Esattamente, vanno di pari passo. Non potrei immaginare la mia vita senza una delle due. Quali altre doti ? Solo una grande curiosità, se può definirsi una dote. Mi piace indagare su tante cose, che siano aspetti della vita terrena o di quella ultraterrena; a volte penso seriamente che forse mi faccio troppe domande, ma non riesco a farne a meno, sento sempre il bisogno di andare oltre.

Quali progetti hai per il futuro?
Il primo al momento è laurearmi, mi manca un solo esame. Inoltre ho un romanzo nel cassetto da terminare, ma ci vorrà un po di tempo. Anche l’idea di ritrasferirmi all’estero non mi dispiace affatto, magari in Irlanda, per perfezionare il mio inglese.

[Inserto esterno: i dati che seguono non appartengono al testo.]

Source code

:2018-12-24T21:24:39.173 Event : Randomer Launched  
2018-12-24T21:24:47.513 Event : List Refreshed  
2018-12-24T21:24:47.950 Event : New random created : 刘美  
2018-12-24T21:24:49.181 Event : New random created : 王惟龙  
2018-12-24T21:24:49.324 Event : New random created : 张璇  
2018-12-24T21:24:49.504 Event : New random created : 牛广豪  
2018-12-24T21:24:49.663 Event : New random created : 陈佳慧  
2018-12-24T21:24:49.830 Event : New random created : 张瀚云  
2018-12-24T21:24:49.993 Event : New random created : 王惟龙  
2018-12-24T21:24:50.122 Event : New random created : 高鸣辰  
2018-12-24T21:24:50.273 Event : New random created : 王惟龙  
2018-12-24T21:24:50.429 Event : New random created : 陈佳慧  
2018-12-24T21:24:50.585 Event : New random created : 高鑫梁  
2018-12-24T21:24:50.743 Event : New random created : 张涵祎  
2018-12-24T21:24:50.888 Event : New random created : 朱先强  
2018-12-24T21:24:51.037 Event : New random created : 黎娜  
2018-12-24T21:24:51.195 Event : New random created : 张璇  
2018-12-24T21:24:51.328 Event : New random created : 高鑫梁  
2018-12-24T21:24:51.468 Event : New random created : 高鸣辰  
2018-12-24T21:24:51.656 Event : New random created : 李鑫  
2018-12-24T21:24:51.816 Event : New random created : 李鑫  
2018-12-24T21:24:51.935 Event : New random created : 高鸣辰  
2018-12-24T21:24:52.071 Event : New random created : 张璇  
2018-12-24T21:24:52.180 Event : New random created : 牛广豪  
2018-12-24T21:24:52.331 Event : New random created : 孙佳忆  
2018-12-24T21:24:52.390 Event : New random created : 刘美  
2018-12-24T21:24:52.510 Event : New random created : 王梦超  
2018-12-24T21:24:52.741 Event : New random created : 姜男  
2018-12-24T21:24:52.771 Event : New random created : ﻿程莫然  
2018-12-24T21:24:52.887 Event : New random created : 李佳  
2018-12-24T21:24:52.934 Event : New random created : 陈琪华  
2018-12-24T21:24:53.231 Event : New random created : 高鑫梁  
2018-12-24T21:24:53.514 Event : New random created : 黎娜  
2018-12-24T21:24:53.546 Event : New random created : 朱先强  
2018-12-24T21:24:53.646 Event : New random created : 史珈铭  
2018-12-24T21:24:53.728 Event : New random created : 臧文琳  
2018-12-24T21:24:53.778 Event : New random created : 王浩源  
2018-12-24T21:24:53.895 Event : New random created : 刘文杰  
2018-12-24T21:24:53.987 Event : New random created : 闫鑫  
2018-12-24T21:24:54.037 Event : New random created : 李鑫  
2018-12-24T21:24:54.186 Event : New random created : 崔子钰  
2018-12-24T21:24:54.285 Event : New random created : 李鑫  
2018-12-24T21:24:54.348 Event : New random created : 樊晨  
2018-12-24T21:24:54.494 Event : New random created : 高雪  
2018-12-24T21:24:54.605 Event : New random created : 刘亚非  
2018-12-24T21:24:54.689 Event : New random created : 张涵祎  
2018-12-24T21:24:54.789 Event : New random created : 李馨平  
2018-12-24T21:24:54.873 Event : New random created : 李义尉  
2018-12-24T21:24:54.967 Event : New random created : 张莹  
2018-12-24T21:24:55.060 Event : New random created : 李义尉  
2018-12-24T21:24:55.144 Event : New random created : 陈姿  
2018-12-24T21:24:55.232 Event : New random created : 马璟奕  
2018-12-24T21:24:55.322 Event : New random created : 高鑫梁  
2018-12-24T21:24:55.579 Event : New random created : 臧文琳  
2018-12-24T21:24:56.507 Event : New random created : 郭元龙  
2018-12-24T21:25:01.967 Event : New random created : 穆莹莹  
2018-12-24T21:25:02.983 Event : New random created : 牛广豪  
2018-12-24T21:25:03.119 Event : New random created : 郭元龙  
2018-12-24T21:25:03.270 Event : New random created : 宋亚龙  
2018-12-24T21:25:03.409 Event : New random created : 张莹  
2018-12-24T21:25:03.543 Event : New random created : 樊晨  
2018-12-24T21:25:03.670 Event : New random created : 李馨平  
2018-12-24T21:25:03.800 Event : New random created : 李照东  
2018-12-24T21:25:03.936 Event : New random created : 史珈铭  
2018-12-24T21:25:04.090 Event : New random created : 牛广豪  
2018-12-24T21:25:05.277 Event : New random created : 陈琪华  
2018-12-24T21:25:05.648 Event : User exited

Se ti dovessi chiedere di scegliere e di leggerci una poesia quale ci presenteresti?
Questa è una scelta davvero sofferta, perché tra le poesie che ho composto ce ne sono alcune per me di estrema importanza. Ma se proprio devo leggerne una, allora opto per quella che in pochi versi racchiude i sei mesi piu intensi della mia vita. Recita così :

Barcelona para siempre

Il treno
mi porta via dai parchi
e dalla bella città..
Barcelona
para siempre rimarrà
nel fulcro
dei pensieri miei..
Sorridenti
gli artisti intrattengono
la Rambla..
Il vecchietto dei churros
di frittura
inebria lo spazio
intorno a sé..
La bella metropolitana
viaggia
come una gran signora..
Ordinata e veloce
sempre
conduce alla dimora..
Resterai Barcelona
resterai
nella mente infinita
dentro il cuore piangente
nei meandri dell’eterna memoria.

A chi consiglieresti il tuo libro e perché?
A tutte le persone che hanno amato con l’anima e non solo con il corpo. A tutti coloro che sono disposti a guardarsi dentro e a riflettere sul senso dei propri pensieri e delle proprie sensazioni, poiché tutto accade solo un certo numero di volte. Infine, a tutti coloro che hanno voglia di innamorarsi e di amare, anche dopo una delusione, perché l’Amore ci rende luminosi. A tal proposito, vorrei concludere con un’altra citazione di Paulo Coelho : “Qualcuno ha detto che né il tempo né la saggezza trasformano un essere umano.. L’unica cosa che può spingere un uomo a cambiare é l’Amore…”.